_What you will do_:
Below is a listing; return it in full, exactly as it appears.

_Provided information_:
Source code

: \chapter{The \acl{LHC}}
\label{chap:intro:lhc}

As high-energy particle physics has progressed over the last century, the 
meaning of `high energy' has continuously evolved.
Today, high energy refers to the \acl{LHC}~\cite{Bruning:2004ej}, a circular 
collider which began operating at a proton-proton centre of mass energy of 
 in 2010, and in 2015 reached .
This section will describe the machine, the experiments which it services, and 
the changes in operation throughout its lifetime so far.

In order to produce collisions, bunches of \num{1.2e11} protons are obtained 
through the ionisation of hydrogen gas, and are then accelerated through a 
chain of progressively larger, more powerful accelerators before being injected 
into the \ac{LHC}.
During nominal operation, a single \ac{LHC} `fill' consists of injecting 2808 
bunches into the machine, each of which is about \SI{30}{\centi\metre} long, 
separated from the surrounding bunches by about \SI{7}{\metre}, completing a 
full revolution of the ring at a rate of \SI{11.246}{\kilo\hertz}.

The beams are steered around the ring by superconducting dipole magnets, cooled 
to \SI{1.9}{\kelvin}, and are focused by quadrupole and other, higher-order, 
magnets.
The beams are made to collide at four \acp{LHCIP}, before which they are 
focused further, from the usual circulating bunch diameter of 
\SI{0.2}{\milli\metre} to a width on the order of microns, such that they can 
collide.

_Answer section_:
Source code

: \chapter{The \acl{LHC}}
\label{chap:intro:lhc}

As high-energy particle physics has progressed over the last century, the 
meaning of `high energy' has continuously evolved.
Today, high energy refers to the \acl{LHC}~\cite{Bruning:2004ej}, a circular 
collider which began operating at a proton-proton centre of mass energy of 
 in 2010, and in 2015 reached .
This section will describe the machine, the experiments which it services, and 
the changes in operation throughout its lifetime so far.

In order to produce collisions, bunches of \num{1.2e11} protons are obtained 
through the ionisation of hydrogen gas, and are then accelerated through a 
chain of progressively larger, more powerful accelerators before being injected 
into the \ac{LHC}.
During nominal operation, a single \ac{LHC} `fill' consists of injecting 2808 
bunches into the machine, each of which is about \SI{30}{\centi\metre} long, 
separated from the surrounding bunches by about \SI{7}{\metre}, completing a 
full revolution of the ring at a rate of \SI{11.246}{\kilo\hertz}.

The beams are steered around the ring by superconducting dipole magnets, cooled 
to \SI{1.9}{\kelvin}, and are focused by quadrupole and other, higher-order, 
magnets.
The beams are made to collide at four \acp{LHCIP}, before which they are 
focused further, from the usual circulating bunch diameter of 
\SI{0.2}{\milli\metre} to a width on the order of microns, such that they can 
collide.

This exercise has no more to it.